Aim of the task: Collect every line in the records below that contains the word "participants".

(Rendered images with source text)
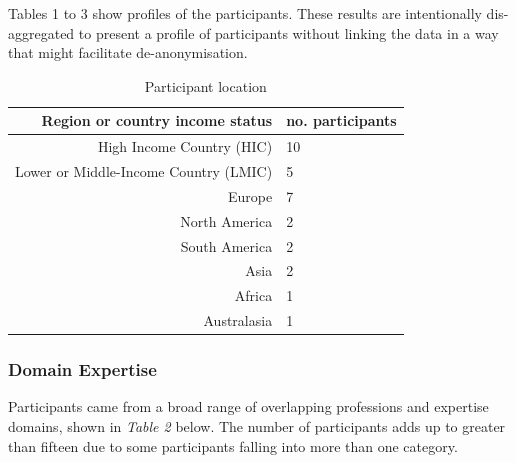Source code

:\documentclass{CUP-JNL-DAP}%
\begin{document}
Tables 1 to 3 show profiles of the participants. These results are intentionally dis-aggregated to present a profile of participants without linking the data in a way that might facilitate de-anonymisation.

\begin{table}[h!]
  \begin{center}
    \caption{Participant location}
    \label{tab:locations}
    \begin{tabular}{r|l} %
      \textbf{Region or country income status} & \textbf{no. participants} \\
      \hline
        High Income Country (HIC)&10\\
        Lower or Middle-Income Country (LMIC) &5 \\
        \hline
        Europe&7\\
        North America&2\\
        South America&2\\
        Asia&2\\
        Africa&1\\
        Australasia&1\\
    \end{tabular}
  \end{center}
\end{table}


\subsubsection{Domain Expertise}

Participants came from a broad range of overlapping professions and expertise domains, shown in \textit{Table 2} below.  The number of participants adds up to greater than fifteen due to some participants falling into more than one category.  
\end{document}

Expected answer:
Tables 1 to 3 show profiles of the participants. These results are intentionally dis-aggregated to present a profile of participants without linking the data in a way that might facilitate de-anonymisation.
      \textbf{Region or country income status} & \textbf{no. participants} \\
Participants came from a broad range of overlapping professions and expertise domains, shown in \textit{Table 2} below.  The number of participants adds up to greater than fifteen due to some participants falling into more than one category.  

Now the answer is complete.